*** Excerpted records ***

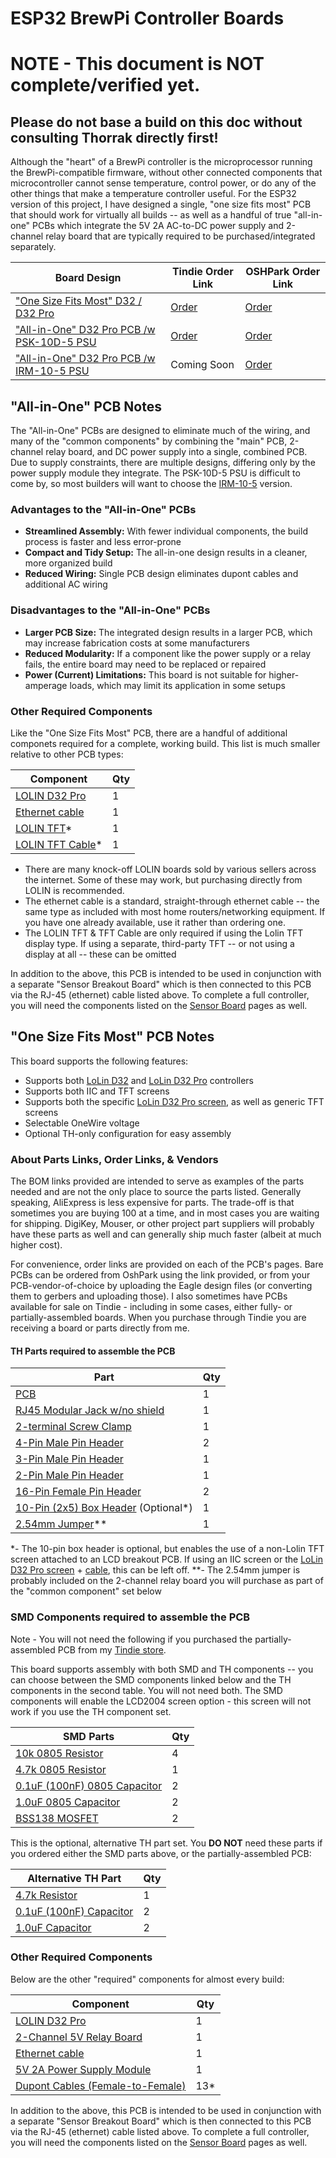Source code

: ESP32 BrewPi Controller Boards
==============================

# NOTE - This document is NOT complete/verified yet. 
## Please do not base a build on this doc without consulting Thorrak directly first!


Although the "heart" of a BrewPi controller is the microprocessor running the BrewPi-compatible firmware, without other
connected components that microcontroller cannot sense temperature, control power, or do any of the other things that
make a temperature controller useful. For the ESP32 version of this project, I have designed a single, "one size fits 
most" PCB that should work for virtually all builds -- as well as a handful of true "all-in-one" PCBs which integrate
the 5V 2A AC-to-DC power supply and 2-channel relay board that are typically required to be purchased/integrated
separately. 


| Board Design                                                              | Tindie Order Link                               | OSHPark Order Link                                     |
|---------------------------------------------------------------------------|-------------------------------------------------|--------------------------------------------------------|
| ["One Size Fits Most" D32 / D32 Pro](D32%20Pro%20-%20-TFT%20OneSize.md)   | [Order](https://www.tindie.com/products/27251/) | [Order](https://oshpark.com/shared_projects/iRLM23Fa)  |
| ["All-in-One" D32 Pro PCB /w PSK-10D-5 PSU](Single%20PCB%20-PSK-10D-5.md) | [Order](https://www.tindie.com/products/thorrak/brewpi-esp32-all-in-one-pcb-kit/) | [Order](https://oshpark.com/shared_projects/oSOuiQbp)  |
| ["All-in-One" D32 Pro PCB /w IRM-10-5 PSU](Single%20PCB%20-IRM-10-5.md)   | Coming Soon                                     | [Order]()  |



## "All-in-One" PCB Notes

The "All-in-One" PCBs are designed to eliminate much of the wiring, and many of the "common components" by combining the 
"main" PCB, 2-channel relay board, and DC power supply into a single, combined PCB. Due to supply constraints, there are
multiple designs, differing only by the power supply module they integrate. The PSK-10D-5 PSU is difficult to come by,
so most builders will want to choose the [IRM-10-5](Single%20PCB%20-IRM-10-5.md) version.

### Advantages to the "All-in-One" PCBs

- **Streamlined Assembly:** With fewer individual components, the build process is faster and less error-prone
- **Compact and Tidy Setup:** The all-in-one design results in a cleaner, more organized build
- **Reduced Wiring:** Single PCB design eliminates dupont cables and additional AC wiring


### Disadvantages to the "All-in-One" PCBs

- **Larger PCB Size:** The integrated design results in a larger PCB, which may increase fabrication costs at some manufacturers
- **Reduced Modularity:** If a component like the power supply or a relay fails, the entire board may need to be replaced or repaired
- **Power (Current) Limitations:** This board is not suitable for higher-amperage loads, which may limit its application in some setups


### Other Required Components

Like the "One Size Fits Most" PCB,  there are a handful of additional componets required for a complete, working build. 
This list is much smaller relative to other PCB types:

| Component                                                                | Qty |
|--------------------------------------------------------------------------|-----|
| [LOLIN D32 Pro](https://www.aliexpress.us/item/2251832696801305.html)    | 1   |
| [Ethernet cable](https://www.aliexpress.com/item/32694241950.html)       | 1   |
| [LOLIN TFT](https://www.aliexpress.us/item/2251832733414978.html)*       | 1   |
| [LOLIN TFT Cable](https://www.aliexpress.us/item/2251832662518722.html)* | 1   |

- There are many knock-off LOLIN boards sold by various sellers across the internet. Some of these may work, but purchasing directly from LOLIN is recommended.
- The ethernet cable is a standard, straight-through ethernet cable -- the same type as included with most home routers/networking equipment. If you have one already available, use it rather than ordering one.
- The LOLIN TFT & TFT Cable are only required if using the Lolin TFT display type. If using a separate, third-party TFT -- or not using a display at all -- these can be omitted

In addition to the above, this PCB is intended to be used in conjunction with a separate "Sensor Breakout Board" which
is then connected to this PCB via the RJ-45 (ethernet) cable listed above. To complete a full controller, you will need
the components listed on the [Sensor Board](../BrewPi%20Sensor%20Boards/README.md) pages as well.



## "One Size Fits Most" PCB Notes


This board supports the following features:
- Supports both [LoLin D32](https://www.wemos.cc/en/latest/d32/d32.html) and [LoLin D32 Pro](https://www.wemos.cc/en/latest/d32/d32_pro.html) controllers
- Supports both IIC and TFT screens
- Supports both the specific [LoLin D32 Pro screen](https://www.aliexpress.com/item/2251832733414978.html), as well as generic TFT screens
- Selectable OneWire voltage
- Optional TH-only configuration for easy assembly


### About Parts Links, Order Links, & Vendors

The BOM links provided are intended to serve as examples of the parts needed and are not the only place to source the 
parts listed.  Generally speaking, AliExpress is less expensive for parts.  The trade-off is that sometimes you are 
buying 100 at a time, and in most cases you are waiting for shipping.  DigiKey, Mouser, or other project part suppliers 
will probably have these parts as well and can generally ship much faster (albeit at much higher cost).

For convenience, order links are provided on each of the PCB's pages. Bare PCBs can be ordered from OshPark using the
link provided, or from your PCB-vendor-of-choice by uploading the Eagle design files (or converting them to gerbers
and uploading those). I also sometimes have PCBs available for sale on Tindie - including in some cases, either fully-
or partially-assembled boards. When you purchase through Tindie you are receiving a board or parts directly from me. 

#### TH Parts required to assemble the PCB

| Part                                                                                                                                       | Qty |
|--------------------------------------------------------------------------------------------------------------------------------------------|-----|
| [PCB](https://www.tindie.com/products/27251/)                                                                                              | 1   |
| [RJ45 Modular Jack w/no shield](https://www.digikey.com/en/products/detail/stewart-connector/SS-90000-001/14548964)                        | 1   |
| [2-terminal Screw Clamp](https://www.digikey.com/en/products/detail/w%C3%BCrth-elektronik/691137710002/6644051)                            | 1   |
| [4-Pin Male Pin Header](https://www.digikey.com/en/products/detail/sullins-connector-solutions/PRPC040SAAN-RC/2775214)                     | 2   |
| [3-Pin Male Pin Header](https://www.digikey.com/en/products/detail/sullins-connector-solutions/PRPC040SAAN-RC/2775214)                     | 1   |
| [2-Pin Male Pin Header](https://www.digikey.com/en/products/detail/sullins-connector-solutions/PRPC040SAAN-RC/2775214)                     | 1   |
| [16-Pin Female Pin Header](https://www.digikey.com/en/products/detail/sullins-connector-solutions/PPTC161LFBN-RC/810154)                   | 2   |
| [10-Pin (2x5) Box Header](https://www.digikey.com/en/products/detail/amphenol-cs-commercial-products/G821EU210AGM00Y/13683147) (Optional*) | 1   |
| [2.54mm Jumper](https://www.digikey.com/en/products/detail/sullins-connector-solutions/STC02SYAN/76372)**                                  | 1   |

*- The 10-pin box header is optional, but enables the use of a non-Lolin TFT screen attached to an LCD breakout PCB. If using an IIC screen or the [LoLin D32 Pro screen](https://www.aliexpress.com/item/2251832733414978.html) + [cable](https://www.aliexpress.com/item/2251832662518722.html), this can be left off.
**- The 2.54mm jumper is probably included on the 2-channel relay board you will purchase as part of the "common component" set below


### SMD Components required to assemble the PCB

Note - You will not need the following if you purchased the partially-assembled PCB from my [Tindie store](https://www.tindie.com/products/27251/). 

This board supports assembly with both SMD and TH components -- you can choose between the SMD components linked below 
and the TH components in the second table. You will not need both. The SMD components will enable the LCD2004 screen 
option - this screen will not work if you use the TH component set. 

| SMD Parts                                                                                                                     | Qty |
|-------------------------------------------------------------------------------------------------------------------------------|-----|
| [10k 0805 Resistor](https://www.digikey.com/en/products/detail/stackpole-electronics-inc/RNCP0805FTD10K0/2240262)             | 4   |
| [4.7k 0805 Resistor](https://www.digikey.com/en/products/detail/te-connectivity-passive-product/CRGCQ0805J4K7/8576740)        | 1   |
| [0.1uF (100nF) 0805 Capacitor](https://www.digikey.com/en/products/detail/samsung-electro-mechanics/CL21B104KACNNNC/3886757)  | 2   |
| [1.0uF 0805 Capacitor](https://www.digikey.com/en/products/detail/samsung-electro-mechanics/CL21B105KAFNNNE/3886724)          | 2   |
| [BSS138 MOSFET](https://www.digikey.com/en/products/detail/onsemi/BSS138/244210)                                              | 2   |


This is the optional, alternative TH part set. You **DO NOT** need these parts if you ordered either the SMD parts above, or the partially-assembled PCB:

| Alternative TH Part                                                                                      | Qty |
|----------------------------------------------------------------------------------------------------------|-----|
| [4.7k Resistor](https://www.digikey.com/en/products/detail/stackpole-electronics-inc/CF14JT4K70/1741428) | 1   |
| [0.1uF (100nF) Capacitor](https://www.digikey.com/en/products/detail/kemet/C315C104M5U5TA/817927)        | 2   |
| [1.0uF Capacitor](https://www.digikey.com/en/products/detail/kemet/C320C105K5N5TA7301/12701373)          | 2   |


### Other Required Components

Below are the other "required" components for almost every build: 

| Component                                                                            | Qty |
|--------------------------------------------------------------------------------------|-----|
| [LOLIN D32 Pro](https://www.aliexpress.com/item/2251832696801305.html)               | 1   |
| [2-Channel 5V Relay Board](https://www.aliexpress.com/item/32997387727.html)         | 1   |
| [Ethernet cable](https://www.aliexpress.com/item/32694241950.html)                   | 1   |
| [5V 2A Power Supply Module](https://www.aliexpress.com/item/32900418425.html)        | 1   |
| [Dupont Cables (Female-to-Female)](https://www.aliexpress.com/item/33039596089.html) | 13* |

In addition to the above, this PCB is intended to be used in conjunction with a separate "Sensor Breakout Board" which 
is then connected to this PCB via the RJ-45 (ethernet) cable listed above. To complete a full controller, you will need
the components listed on the [Sensor Board](../BrewPi%20Sensor%20Boards/README.md) pages as well.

*** End of Excerpted records ***

Your task ▸ Reproduce only the lines from the beginning of the data through the line that contains "so most builders", both included, and please drop the pictures.

Exercise output ▸
Source code

: ESP32 BrewPi Controller Boards
==============================

# NOTE - This document is NOT complete/verified yet. 
## Please do not base a build on this doc without consulting Thorrak directly first!


Although the "heart" of a BrewPi controller is the microprocessor running the BrewPi-compatible firmware, without other
connected components that microcontroller cannot sense temperature, control power, or do any of the other things that
make a temperature controller useful. For the ESP32 version of this project, I have designed a single, "one size fits 
most" PCB that should work for virtually all builds -- as well as a handful of true "all-in-one" PCBs which integrate
the 5V 2A AC-to-DC power supply and 2-channel relay board that are typically required to be purchased/integrated
separately. 


| Board Design                                                              | Tindie Order Link                               | OSHPark Order Link                                     |
|---------------------------------------------------------------------------|-------------------------------------------------|--------------------------------------------------------|
| ["One Size Fits Most" D32 / D32 Pro](D32%20Pro%20-%20-TFT%20OneSize.md)   | [Order](https://www.tindie.com/products/27251/) | [Order](https://oshpark.com/shared_projects/iRLM23Fa)  |
| ["All-in-One" D32 Pro PCB /w PSK-10D-5 PSU](Single%20PCB%20-PSK-10D-5.md) | [Order](https://www.tindie.com/products/thorrak/brewpi-esp32-all-in-one-pcb-kit/) | [Order](https://oshpark.com/shared_projects/oSOuiQbp)  |
| ["All-in-One" D32 Pro PCB /w IRM-10-5 PSU](Single%20PCB%20-IRM-10-5.md)   | Coming Soon                                     | [Order]()  |



## "All-in-One" PCB Notes

The "All-in-One" PCBs are designed to eliminate much of the wiring, and many of the "common components" by combining the 
"main" PCB, 2-channel relay board, and DC power supply into a single, combined PCB. Due to supply constraints, there are
multiple designs, differing only by the power supply module they integrate. The PSK-10D-5 PSU is difficult to come by,
so most builders will want to choose the [IRM-10-5](Single%20PCB%20-IRM-10-5.md) version.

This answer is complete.